Enjoy! Although there is a lot of work and months of preparation, a trade show is a great experience and you can get a lot accomplished in a very short amount of time.
3000 Cray1 supercomputers in your PC
If you are a software developer, the thought of half a teraflop of performance in your PC for around $250 starts to get the creative juices flowing. You start thinking, "What can I do with all that power?" and "How do I program it to do what I want?" NVIDIA and AMD are giving us 10s, 100s, and soon thousands of processors that will execute in parallel ... now what?!

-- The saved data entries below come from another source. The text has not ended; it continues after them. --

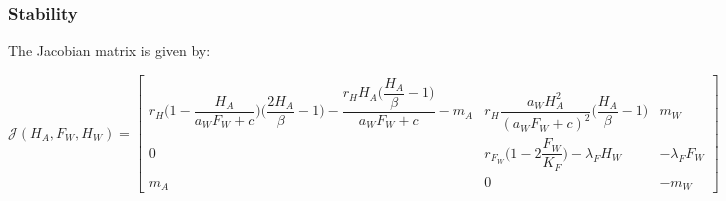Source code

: \documentclass{article}
\newcommand{\lfw}{\lambda_{F}}
\begin{document}
\subsubsection{Stability}
The Jacobian matrix is given by:

\begin{equation}
\mathcal{J}(H_A, F_W, H_W) = \begin{bmatrix}
r_H\Big(1-\dfrac{H_A}{a_WF_W+c}\Big)\Big(\dfrac{2H_A}{\beta}-1\Big) - \dfrac{r_H H_A\Big(\dfrac{H_A}{\beta}-1\Big)}{a_WF_W+c} - m_A & r_H \dfrac{a_WH_A^2}{(a_WF_W+c)^2} \Big(\dfrac{H_A}{\beta}-1\Big) & m_W \\
0 & r_{F_W} \Big(1-2\dfrac{F_W}{K_F}\Big) - \lfw H_W & - \lfw F_W \\
m_A & 0 & -m_W
\end{bmatrix}
\end{equation}
\end{document}
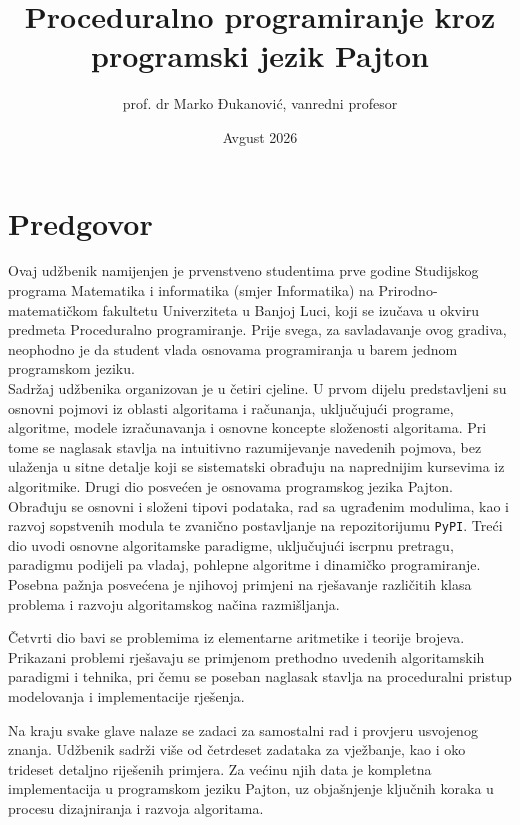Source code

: \documentclass[b5paper, utf8, 11pt, colorlinks]{book}
\begin{document}
\author{prof. dr Marko Đukanović, vanredni profesor}
\title{Proceduralno programiranje kroz programski jezik Pajton}
\date{Avgust 2026}

 
\maketitle
 
\tableofcontents
 \clearpage
 \setcounter{page}{1}

\chapter*{Predgovor}

Ovaj udžbenik namijenjen je prvenstveno studentima prve godine Studijskog programa Matematika i informatika (smjer Informatika) na Prirodno-matematičkom fakultetu Univerziteta u Banjoj Luci, koji se izučava u okviru predmeta Proceduralno programiranje. Prije svega, za savladavanje ovog gradiva,  neophodno je da student vlada  osnovama programiranja u barem jednom programskom jeziku.  \\ 


Sadržaj udžbenika organizovan je u četiri cjeline. U prvom dijelu predstavljeni su osnovni pojmovi iz oblasti algoritama i računanja, uključujući programe, algoritme, modele izračunavanja i osnovne koncepte složenosti algoritama. Pri tome se naglasak stavlja na intuitivno razumijevanje navedenih pojmova, bez ulaženja u sitne detalje koji se sistematski obrađuju na naprednijim kursevima iz algoritmike. Drugi dio posvećen je osnovama programskog jezika Pajton. Obrađuju se osnovni i složeni tipovi podataka, rad sa ugrađenim modulima, kao i razvoj sopstvenih modula te zvanično postavljanje na repozitorijumu \texttt{PyPI}.  Treći dio uvodi osnovne algoritamske paradigme, uključujući iscrpnu pretragu, paradigmu podijeli pa vladaj, pohlepne algoritme i dinamičko programiranje. Posebna pažnja posvećena je njihovoj primjeni na rješavanje različitih klasa problema i razvoju algoritamskog načina razmišljanja.

Četvrti dio bavi se problemima iz elementarne aritmetike i teorije brojeva. Prikazani problemi rješavaju se primjenom prethodno uvedenih algoritamskih paradigmi i tehnika, pri čemu se poseban naglasak stavlja na proceduralni pristup modelovanja i implementacije rješenja.

Na kraju svake glave nalaze se zadaci za samostalni rad i provjeru usvojenog znanja. Udžbenik sadrži više od četrdeset zadataka za vježbanje, kao i oko trideset detaljno riješenih primjera. Za većinu njih data je kompletna implementacija u programskom jeziku Pajton, uz objašnjenje ključnih koraka u procesu dizajniranja i razvoja algoritama.\\
\end{document}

The Serial Universe We have spent most of our careers writing software that reads like a book. Line by line, the software code tells the processor what to do and the processor happily executes it serially. When the program is complete, the processor obediently waits for the next program to run. Operating systems (OS) such as Windows, Linux and MAC OS have helped us run many programs on one processor. Programs that need input or output from keyboards, printers, disk drives, or other programs, are scheduled by the operating system to run on the processor in the computer. They have helped us share the one processor with many programs or users in a fair and efficient way. Support for multiple processors in the OS has been increasing, but to get the highest performance out of an application, it must be written properly to take advantage of the processors and memory cache. Intel and AMD have built incredible serial processors that execute the majority of the applications on a PC today, but they are hitting performance barriers in clock speed and are adding processors to compensate. There is a new methodology on the horizon...

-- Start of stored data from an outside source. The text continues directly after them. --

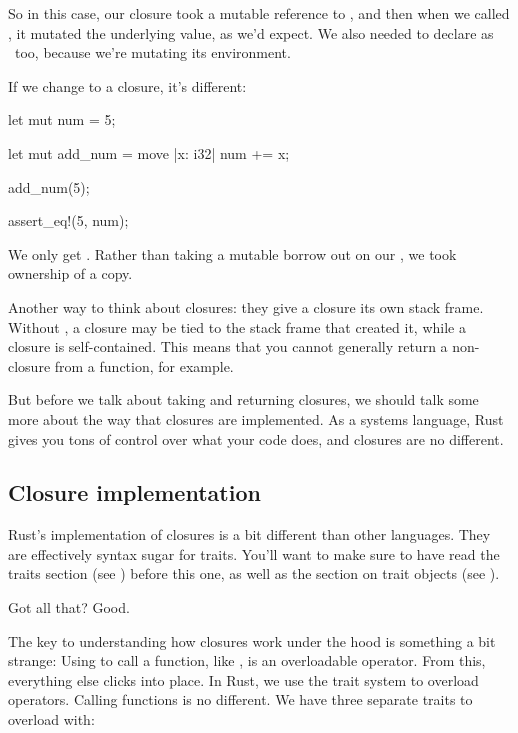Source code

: So in this case, our closure took a mutable reference to , and then when we called , it mutated the underlying 
value, as we'd expect. We also needed to declare  as \mut\ too, because we're mutating its environment.

\blank

If we change to a  closure, it's different:

\begin{rustc}
let mut num = 5;

{
    let mut add_num = move |x: i32| num += x;

    add_num(5);
}

assert_eq!(5, num);
\end{rustc}

We only get . Rather than taking a mutable borrow out on our , we took ownership of a copy.

\blank

Another way to think about  closures: they give a closure its own stack frame. Without , a closure may be tied 
to the stack frame that created it, while a  closure is self-contained. This means that you cannot generally return a non- 
closure from a function, for example.

\blank

But before we talk about taking and returning closures, we should talk some more about the way that closures are implemented. As a systems 
language, Rust gives you tons of control over what your code does, and closures are no different.

\subsection*{Closure implementation}

Rust's implementation of closures is a bit different than other languages. They are effectively syntax sugar for traits. You'll want to 
make sure to have read the traits section (see ) before this one, as well as the section on 
trait objects (see ).

\blank

Got all that? Good.

\blank

The key to understanding how closures work under the hood is something a bit strange: Using \code{()} to call a function, like , 
is an overloadable operator. From this, everything else clicks into place. In Rust, we use the trait system to overload operators. Calling 
functions is no different. We have three separate traits to overload with:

The Parallel Universe Parallel programming is not a new idea. Ever since someone connected 2 computers together people have been trying to run applications on multiple processors. What has changed, however, is that it is not only possible to get 128 processors on a single chip, but these devices are on their way to becoming ubiquitous. The devices contain many simple, general-purpose, processors that can execute instructions, in parallel, as fairly separate entities. NVIDIA has also provided an excellent language for us to program them all called CUDA (Compute Unified Device Architecture). It allows us to write a "program" that will run in parallel on as many processors that are available in the GPU. The language is very similar to the familiar C language with some simple extensions. CUDA allows us to solve problems using grids of one, two, or three dimensional groups of threads (CUDA blocks). Each set of threads can share a block of memory and thus a subset of the task at hand. Like an operating system, the device also includes a scheduler that selects a set of physical processors to run each CUDA block in parallel which is an excellent level of abstraction.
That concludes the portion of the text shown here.